EUGENE TATE v. NEW JERSEY DEPARTMENT OF CORRECTIONS
NOT FOR PUBLICATION WITHOUT THE
APPROVAL OF THE APPELLATE DIVISION
SUPERIOR COURT OF NEW JERSEY
DOCKET NO. A-1551-08T11551-08T1
NEW JERSEY DEPARTMENT
Submitted May 25, 2010 - Decided
Before Judges Skillman and Simonelli.
On appeal from the New Jersey Department of Corrections.
Eugene Tate, appellant pro se.
Paula T. Dow, Attorney General, attorney for respondent (Melissa H. Raksa, Assistant Attorney General, of counsel; Ellen M. Hale, Deputy Attorney General, on the brief).
Appellant Eugene Tate, an inmate at Northern State Prison, was found, based on the evidence presented at a disciplinary hearing, to have committed prohibited act *.253, engaging in or encouraging a group demonstration, and prohibited act *.306, conduct which disrupts or interferes with the security or orderly running of the institution. Appellant filed a notice of appeal, which challenged the finding of the *.253 disciplinary infraction, but he did not appeal from the finding of the *.306 disciplinary infraction, which was not mentioned in either his notice of appeal or case information statement.

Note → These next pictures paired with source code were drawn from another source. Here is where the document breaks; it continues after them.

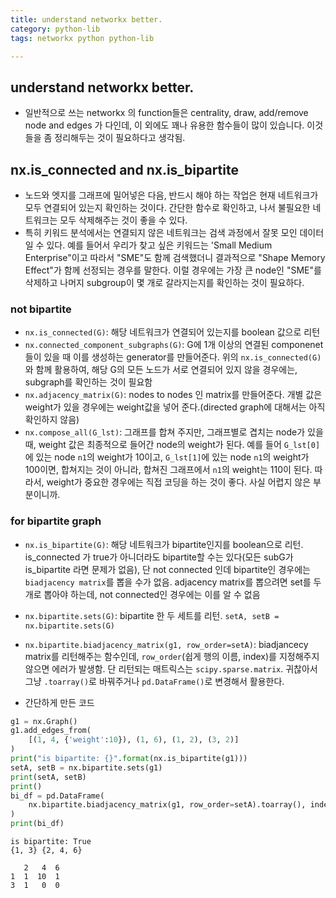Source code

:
 ```yaml
---
title: understand networkx better. 
category: python-lib
tags: networkx python python-lib 

---
```


## understand networkx better. 

- 일반적으로 쓰는 networkx 의 function들은 centrality, draw, add/remove node and edges 가 다인데, 이 외에도 꽤나 유용한 함수들이 많이 있습니다. 이것들을 좀 정리해두는 것이 필요하다고 생각됨. 

## nx.is_connected and nx.is_bipartite

- 노드와 엣지를 그래프에 밀어넣은 다음, 반드시 해야 하는 작업은 현재 네트워크가 모두 연결되어 있는지 확인하는 것이다. 간단한 함수로 확인하고, 나서 불필요한 네트워크는 모두 삭제해주는 것이 좋을 수 있다. 
- 특히 키워드 분석에서는 연결되지 않은 네트워크는 검색 과정에서 잘못 모인 데이터일 수 있다. 예를 들어서 우리가 찾고 싶은 키워드는 'Small Medium Enterprise"이고 따라서 "SME"도 함께 검색했더니 결과적으로 "Shape Memory Effect"가 함께 선정되는 경우를 말한다. 이럴 경우에는 가장 큰 node인 "SME"를 삭제하고 나머지 subgroup이 몇 개로 갈라지는지를 확인하는 것이 필요하다.

### not bipartite

- `nx.is_connected(G)`: 해당 네트워크가 연결되어 있는지를 boolean 값으로 리턴
- `nx.connected_component_subgraphs(G)`: G에 1개 이상의 연결된 componenet들이 있을 때 이를 생성하는 generator를 만들어준다. 위의 `nx.is_connected(G)`와 함께 활용하여, 해당 G의 모든 노드가 서로 연결되어 있지 않을 경우에는, subgraph를 확인하는 것이 필요함
- `nx.adjacency_matrix(G)`: nodes to nodes 인 matrix를 만들어준다. 개별 값은 weight가 있을 경우에는 weight값을 넣어 준다.(directed graph에 대해서는 아직 확인하지 않음)
- `nx.compose_all(G_lst)`: 그래프를 합쳐 주지만, 그래프별로 겹치는 node가 있을 때, weight 값은 최종적으로 들어간 node의 weight가 된다. 예를 들어 `G_lst[0]`에 있는 node `n1`의 weight가 10이고, `G_lst[1]`에 있는 node `n1`의 weight가 100이면, 합쳐지는 것이 아니라, 합쳐진 그래프에서 `n1`의 weight는 110이 된다. 따라서, weight가 중요한 경우에는 직접 코딩을 하는 것이 좋다. 사실 어렵지 않은 부분이니까. 

### for bipartite graph

- `nx.is_bipartite(G)`: 해당 네트워크가 bipartite인지를 boolean으로 리턴. is_connected 가 true가 아니더라도 bipartite할 수는 있다(모든 subG가 is_bipartite 라면 문제가 없음), 단 not connected 인데 bipartite인 경우에는 `biadjacency matrix`를 뽑을 수가 없음. adjacency matrix를 뽑으려면 set를 두 개로 뽑아야 하는데, not connected인 경우에는 이를 알 수 없음
- `nx.bipartite.sets(G)`: bipartite 한 두 세트를 리턴. `setA, setB = nx.bipartite.sets(G)`
- `nx.bipartite.biadjacency_matrix(g1, row_order=setA)`: biadjancecy matrix를 리턴해주는 함수인데, `row_order`(쉽게 행의 이름, index)를 지정해주지 않으면 에러가 발생함. 단 리턴되는 매트릭스는 `scipy.sparse.matrix`. 귀찮아서 그냥 `.toarray()`로 바꿔주거나 `pd.DataFrame()`로 변경해서 활용한다.

- 간단하게 만든 코드 

```python
g1 = nx.Graph()
g1.add_edges_from(
    [(1, 4, {'weight':10}), (1, 6), (1, 2), (3, 2)]
)
print("is bipartite: {}".format(nx.is_bipartite(g1)))
setA, setB = nx.bipartite.sets(g1)
print(setA, setB)
print()
bi_df = pd.DataFrame(
    nx.bipartite.biadjacency_matrix(g1, row_order=setA).toarray(), index=setA, columns=setB
)
print(bi_df)
```
```
is bipartite: True
{1, 3} {2, 4, 6}

   2   4  6
1  1  10  1
3  1   0  0
```

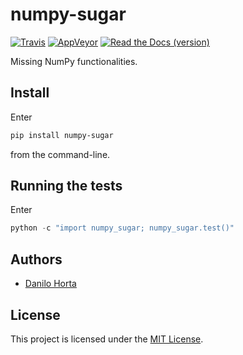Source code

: # numpy-sugar

[![Travis](https://img.shields.io/travis/limix/numpy-sugar.svg?style=flat-square&label=linux%20%2F%20macos%20build)](https://travis-ci.org/limix/numpy-sugar) [![AppVeyor](https://img.shields.io/appveyor/ci/Horta/numpy-sugar.svg?style=flat-square&label=windows%20build)](https://ci.appveyor.com/project/Horta/numpy-sugar) [![Read the Docs (version)](https://img.shields.io/readthedocs/numpy-sugar/stable.svg?style=flat-square)](http://numpy-sugar.readthedocs.io/)

Missing NumPy functionalities.

## Install

Enter

```bash
pip install numpy-sugar
```

from the command-line.

## Running the tests

Enter

```python
python -c "import numpy_sugar; numpy_sugar.test()"
```


## Authors

* [Danilo Horta](https://github.com/horta)

## License

This project is licensed under the [MIT License](https://raw.githubusercontent.com/limix/numpy-sugar/master/LICENSE.md).
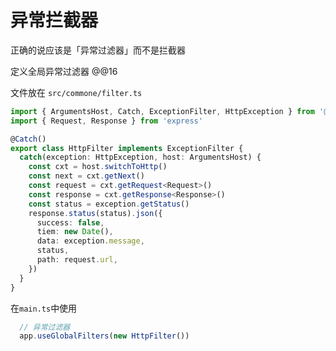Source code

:# 异常拦截器

正确的说应该是「异常过滤器」而不是拦截器

定义全局异常过滤器 @@16

文件放在 `src/commone/filter.ts`

```typescript
import { ArgumentsHost, Catch, ExceptionFilter, HttpException } from '@nestjs/common'
import { Request, Response } from 'express'

@Catch()
export class HttpFilter implements ExceptionFilter {
  catch(exception: HttpException, host: ArgumentsHost) {
    const cxt = host.switchToHttp()
    const next = cxt.getNext()
    const request = cxt.getRequest<Request>()
    const response = cxt.getResponse<Response>()
    const status = exception.getStatus()
    response.status(status).json({
      success: false,
      tiem: new Date(),
      data: exception.message,
      status,
      path: request.url,
    })
  }
}
```

在`main.ts`中使用

```typescript
  // 异常过滤器
  app.useGlobalFilters(new HttpFilter())
```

Respondent Department of Corrections filed a motion to remand the matter to afford the Department an opportunity to reconsider its finding that appellant had committed prohibited act *.253. We granted this motion, and the Department determined on the remand that the charge of a violation of *.253 had not been proven.
We conclude that the Department's reversal of its finding that appellant had committed disciplinary infraction *.253 and dismissal of that charge moots this appeal. See Cingue v. N.J. Dep't of Corr., 261 N.J. Super. 242, 243-44 (App. Div. 1993). We reject appellant's argument that his appeal should be deemed amended to include the finding of the *.306 infraction, based on his February 13, 2009, letter to the clerk of this court, with a copy to the Attorney General. Appellant not only failed to file an amended notice of appeal to include the *.306 charge, but also failed to object to the respondent's limitation of its motion for remand to the *.253 charge. As a result, the proceeding on the remand was limited to the *.253 charge.
We would add that there is no inherent inconsistency between respondent's finding on the remand that the *.253 charge was not sustained and its finding in the original hearing that the *.306 charge had been sustained, because an inmate can individually disrupt the orderly operation of the prison by failing to comply with an order to keep moving without participating in a group demonstration. We do not foreclose appellant from seeking a reduction in the sanction for the *.306 infraction based on the finding on remand that the *.253 charge was not sustained.